ASSIGNED TASK:
Go through the records and report each line in which the word "call" occurs.

DATA FOR PROCESSING Block Start

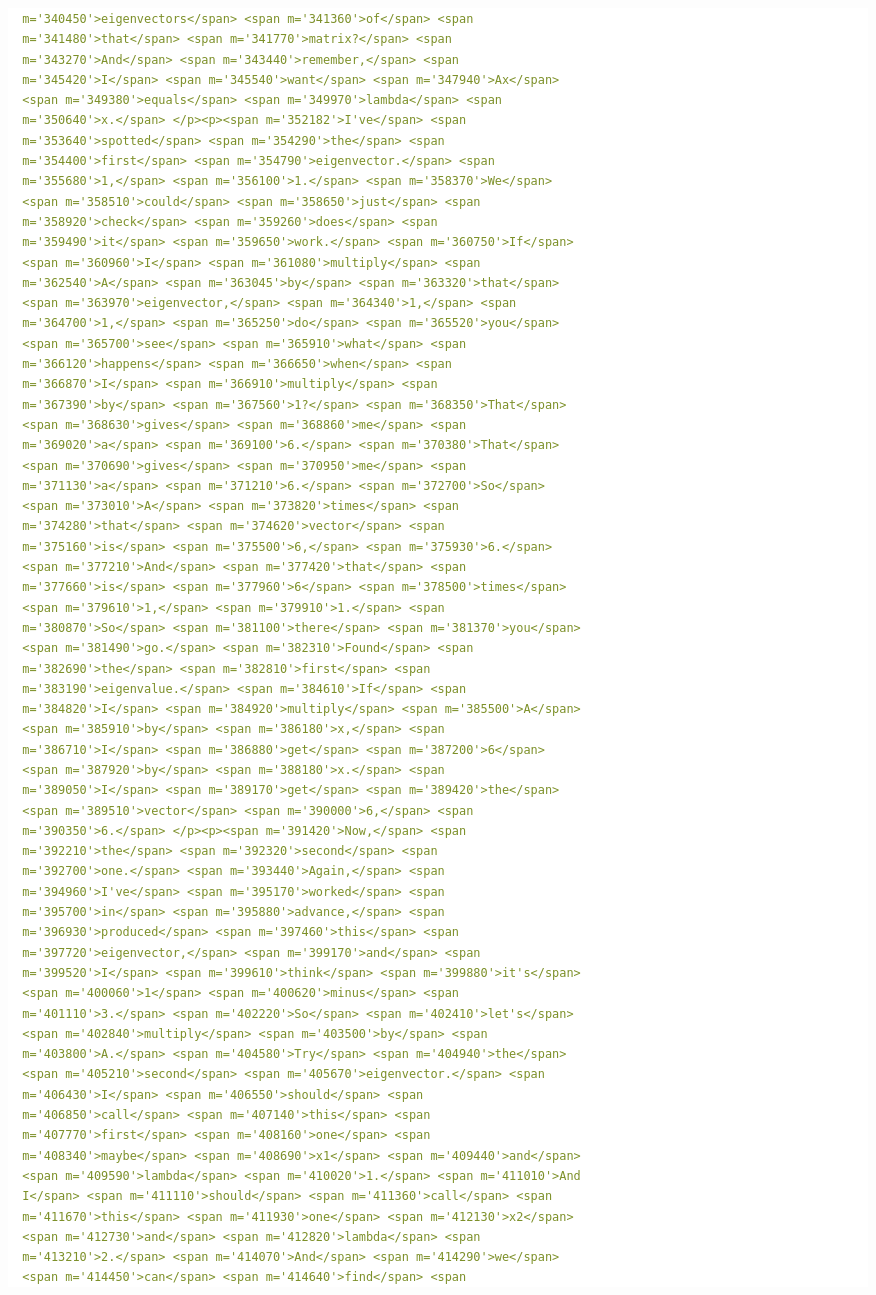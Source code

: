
 ```yaml
  m='340450'>eigenvectors</span> <span m='341360'>of</span> <span
  m='341480'>that</span> <span m='341770'>matrix?</span> <span
  m='343270'>And</span> <span m='343440'>remember,</span> <span
  m='345420'>I</span> <span m='345540'>want</span> <span m='347940'>Ax</span>
  <span m='349380'>equals</span> <span m='349970'>lambda</span> <span
  m='350640'>x.</span> </p><p><span m='352182'>I've</span> <span
  m='353640'>spotted</span> <span m='354290'>the</span> <span
  m='354400'>first</span> <span m='354790'>eigenvector.</span> <span
  m='355680'>1,</span> <span m='356100'>1.</span> <span m='358370'>We</span>
  <span m='358510'>could</span> <span m='358650'>just</span> <span
  m='358920'>check</span> <span m='359260'>does</span> <span
  m='359490'>it</span> <span m='359650'>work.</span> <span m='360750'>If</span>
  <span m='360960'>I</span> <span m='361080'>multiply</span> <span
  m='362540'>A</span> <span m='363045'>by</span> <span m='363320'>that</span>
  <span m='363970'>eigenvector,</span> <span m='364340'>1,</span> <span
  m='364700'>1,</span> <span m='365250'>do</span> <span m='365520'>you</span>
  <span m='365700'>see</span> <span m='365910'>what</span> <span
  m='366120'>happens</span> <span m='366650'>when</span> <span
  m='366870'>I</span> <span m='366910'>multiply</span> <span
  m='367390'>by</span> <span m='367560'>1?</span> <span m='368350'>That</span>
  <span m='368630'>gives</span> <span m='368860'>me</span> <span
  m='369020'>a</span> <span m='369100'>6.</span> <span m='370380'>That</span>
  <span m='370690'>gives</span> <span m='370950'>me</span> <span
  m='371130'>a</span> <span m='371210'>6.</span> <span m='372700'>So</span>
  <span m='373010'>A</span> <span m='373820'>times</span> <span
  m='374280'>that</span> <span m='374620'>vector</span> <span
  m='375160'>is</span> <span m='375500'>6,</span> <span m='375930'>6.</span>
  <span m='377210'>And</span> <span m='377420'>that</span> <span
  m='377660'>is</span> <span m='377960'>6</span> <span m='378500'>times</span>
  <span m='379610'>1,</span> <span m='379910'>1.</span> <span
  m='380870'>So</span> <span m='381100'>there</span> <span m='381370'>you</span>
  <span m='381490'>go.</span> <span m='382310'>Found</span> <span
  m='382690'>the</span> <span m='382810'>first</span> <span
  m='383190'>eigenvalue.</span> <span m='384610'>If</span> <span
  m='384820'>I</span> <span m='384920'>multiply</span> <span m='385500'>A</span>
  <span m='385910'>by</span> <span m='386180'>x,</span> <span
  m='386710'>I</span> <span m='386880'>get</span> <span m='387200'>6</span>
  <span m='387920'>by</span> <span m='388180'>x.</span> <span
  m='389050'>I</span> <span m='389170'>get</span> <span m='389420'>the</span>
  <span m='389510'>vector</span> <span m='390000'>6,</span> <span
  m='390350'>6.</span> </p><p><span m='391420'>Now,</span> <span
  m='392210'>the</span> <span m='392320'>second</span> <span
  m='392700'>one.</span> <span m='393440'>Again,</span> <span
  m='394960'>I've</span> <span m='395170'>worked</span> <span
  m='395700'>in</span> <span m='395880'>advance,</span> <span
  m='396930'>produced</span> <span m='397460'>this</span> <span
  m='397720'>eigenvector,</span> <span m='399170'>and</span> <span
  m='399520'>I</span> <span m='399610'>think</span> <span m='399880'>it's</span>
  <span m='400060'>1</span> <span m='400620'>minus</span> <span
  m='401110'>3.</span> <span m='402220'>So</span> <span m='402410'>let's</span>
  <span m='402840'>multiply</span> <span m='403500'>by</span> <span
  m='403800'>A.</span> <span m='404580'>Try</span> <span m='404940'>the</span>
  <span m='405210'>second</span> <span m='405670'>eigenvector.</span> <span
  m='406430'>I</span> <span m='406550'>should</span> <span
  m='406850'>call</span> <span m='407140'>this</span> <span
  m='407770'>first</span> <span m='408160'>one</span> <span
  m='408340'>maybe</span> <span m='408690'>x1</span> <span m='409440'>and</span>
  <span m='409590'>lambda</span> <span m='410020'>1.</span> <span m='411010'>And
  I</span> <span m='411110'>should</span> <span m='411360'>call</span> <span
  m='411670'>this</span> <span m='411930'>one</span> <span m='412130'>x2</span>
  <span m='412730'>and</span> <span m='412820'>lambda</span> <span
  m='413210'>2.</span> <span m='414070'>And</span> <span m='414290'>we</span>
  <span m='414450'>can</span> <span m='414640'>find</span> <span
```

DATA FOR PROCESSING Block End

EXPECTED ANSWER:
  m='406850'>call</span> <span m='407140'>this</span> <span
  I</span> <span m='411110'>should</span> <span m='411360'>call</span> <span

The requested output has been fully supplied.